Lady Afrodita (born July 18, 1990, in Puebla, Puebla, Mexico ) is a Mexican professional wrestler currently working for the Mexican promotion Consejo Mundial de Lucha Libre (CMLL) portraying a tecnico ("Good guy") wrestling character. Lady Afrodita's real name is not a matter of public record, as is often the case with masked wrestlers in Mexico where their private lives are kept a secret from the wrestling fans.

==Professional wrestling career==
The wrestler later known as Lady Afrodita was born in Puebla, Puebla, Mexico on July 18, 1990. At the age of 18 she moved to Mexico City where she became a fan of lucha libre, or professional wrestling, especially Consejo Mundial de Lucha Libre's (CMLL) top performer Místico. She cited Místico as her inspiration to become a wrestler and she began training for a professional wrestling career at age 19. She initially trained under Fuerza Aerea, and later trained with CMLL trainer Arkangel de la Muerte. Through her training, she got to work with some of the top female wrestlers in CMLL such as Lady Apache, Marcela, La Amapola and Dark Angel. She made her professional debut in 2009, working primarily on the Mexican independent circuit, and made a couple of appearances for the Perros del Mal group. On July 17, 2011, she worked a match on a CMLL promoted show to celebrate the 25th anniversary of her mentor Arkangel. She teamed with Dalys la Caribeña to defeat the team of La Comandante and Mima Shimoda and was noted as "an outstanding student". Her connections with Arkangel landed her an opportunity to travel and wrestle in Japan for six months. Including several matches with one of CMLL's Japanese affiliates Universal Woman's Pro Wrestling Reina, where she would gain in-ring experience wrestling against various Japanese women such as Hirota and Kyoko Kimura. She also participated in Ice Ribbon's 19 O'Clock Girls ProWrestling Tournament during the tour, but was eliminated in the first round by Dorami Nagano.

===Consejo Mundial de Lucha Libre (2012–present)===
She returned to Mexico and began working regularly for CMLL in May 2012 While she had worked as a tecnica (wrestlers who portray the "good guys" also called "Faces") up until this point CMLL had her debut on the opposite side as a ruda ("Bad guy") as she teamed up with La Seductora and Tiffany, only to lose to La Silueta, Lluvia and Luna Mágica in her debut.
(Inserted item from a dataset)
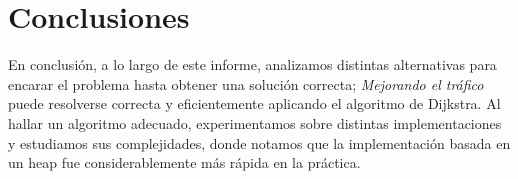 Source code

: \section{Conclusiones}

En conclusión, a lo largo de este informe, analizamos distintas alternativas para encarar el problema hasta obtener una solución correcta; \textit{Mejorando el tráfico} puede resolverse correcta y eficientemente aplicando el algoritmo de Dijkstra. Al hallar un algoritmo adecuado, experimentamos sobre distintas implementaciones y estudiamos sus complejidades, donde notamos que la implementación basada en un heap fue considerablemente más rápida en la práctica.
She participated in an all female torneo cibernetico multi-man elimination match on the June 8 Super Viernes that also included Dalys la Caribeña, Estrellita, La Amapola, Lady Apache, La Seductora, Luna Mágica, Marcela and Tiffany and was won by Dark Angel. In August 2012 she moved from the rudo side to the tecnica side with no storyline or other explanation for the move as such.